My experiences reading CSVs from the Fannie Mae datasets

performance
csv

#1

I am pretty excited about the Fannie Mae data being released so I tried to load the data into Julia. Unfortunately, it’s too much work trying to produce a MWE as being able to load large datasets is part of the point. But if you are interested you should definitely download the data from the Fannie website.

I have extracted the first file in the Performance dataset so I tried to load it using CSV.jl, TextParse.jl, and uCSV.jl. All of them failed to load the data even after setting delim to ‘|’. This is important for wider adoption of Julia for data tasks; as I can see how someone who is not invested in Julia will move on to pandas and/or R at this point, as those tools just work. So some catching up to do on reading CSVs.

R’s data.table’s fread was quite good in this regard as I can just call fread and it reads it fine and I didn’t even have to specify the delim as it was auto-detected. Neat!

I got it to work in Julia by setting all the types, and because most columns contained missing, I needed Union{...,Missing} and that might have impacted performance. But it took 45 seconds vs data.table’s 20 seconds.

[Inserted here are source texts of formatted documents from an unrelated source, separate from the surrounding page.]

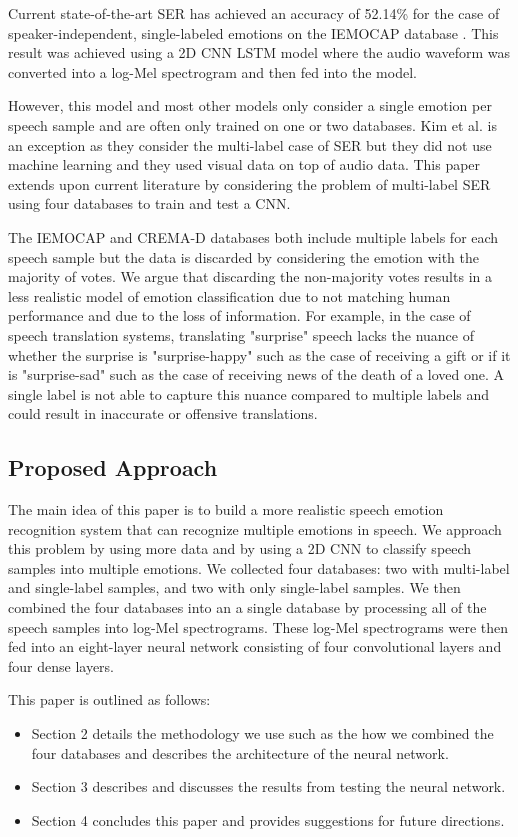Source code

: Current state-of-the-art SER has achieved an accuracy of 52.14\% for the case of speaker-independent, single-labeled emotions on the IEMOCAP database \cite{Zhao2019}. This result was achieved using a 2D CNN LSTM model where the audio waveform was converted into a log-Mel spectrogram and then fed into the model.

However, this model and most other models only consider a single emotion per speech sample and are often only trained on one or two databases. Kim et al. \cite{Kim2018a} is an exception as they consider the multi-label case of SER but they did not use machine learning and they used visual data on top of audio data. This paper extends upon current literature by considering the problem of multi-label SER using four databases to train and test a CNN.

The IEMOCAP \cite{busso_2008} and CREMA-D \cite{cao_2014} databases both include multiple labels for each speech sample but the data is discarded by considering the emotion with the majority of votes. We argue that discarding the non-majority votes results in a less realistic model of emotion classification due to not matching human performance and due to the loss of information. For example, in the case of speech translation systems, translating "surprise" speech lacks the nuance of whether the surprise is "surprise-happy" such as the case of receiving a gift or if it is "surprise-sad" such as the case of receiving news of the death of a loved one. A single label is not able to capture this nuance compared to multiple labels and could result in inaccurate or offensive translations.

\subsection{Proposed Approach}

The main idea of this paper is to build a more realistic speech emotion recognition system that can recognize multiple emotions in speech. We approach this problem by using more data and by using a 2D CNN to classify speech samples into multiple emotions. We collected four databases: two with multi-label and single-label samples, and two with only single-label samples. We then combined the four databases into an a single database by processing all of the speech samples into log-Mel spectrograms. These log-Mel spectrograms were then fed into an eight-layer neural network consisting of four convolutional layers and four dense layers.

This paper is outlined as follows:
\begin{itemize}
	\item Section 2 details the methodology we use such as the how we combined the four databases and describes the architecture of the neural network.
	\item Section 3 describes and discusses the results from testing the neural network.
	\item Section 4 concludes this paper and provides suggestions for future directions.
\end{itemize}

So it’s fair to ask; why use Julia at all? Because I think it has potential, especially with the JuliaDB.jl being worked on, and I think I can optimize many of the tasks to be faster than R in the future. But for now R seems to be better at manipulating “medium” data like Fannie Mae’s.

I will summarize some of my findings here

  1. Using RCall.jl to read the CSV and saving it as feather file is a good strategy; as it’s almost as quick, and you don’t need to specify the types and it enables faster reads in the future by just reading the feather files
  2. If you specify all the column types then your chance of being able to read it increases and it is slightly faster than 1.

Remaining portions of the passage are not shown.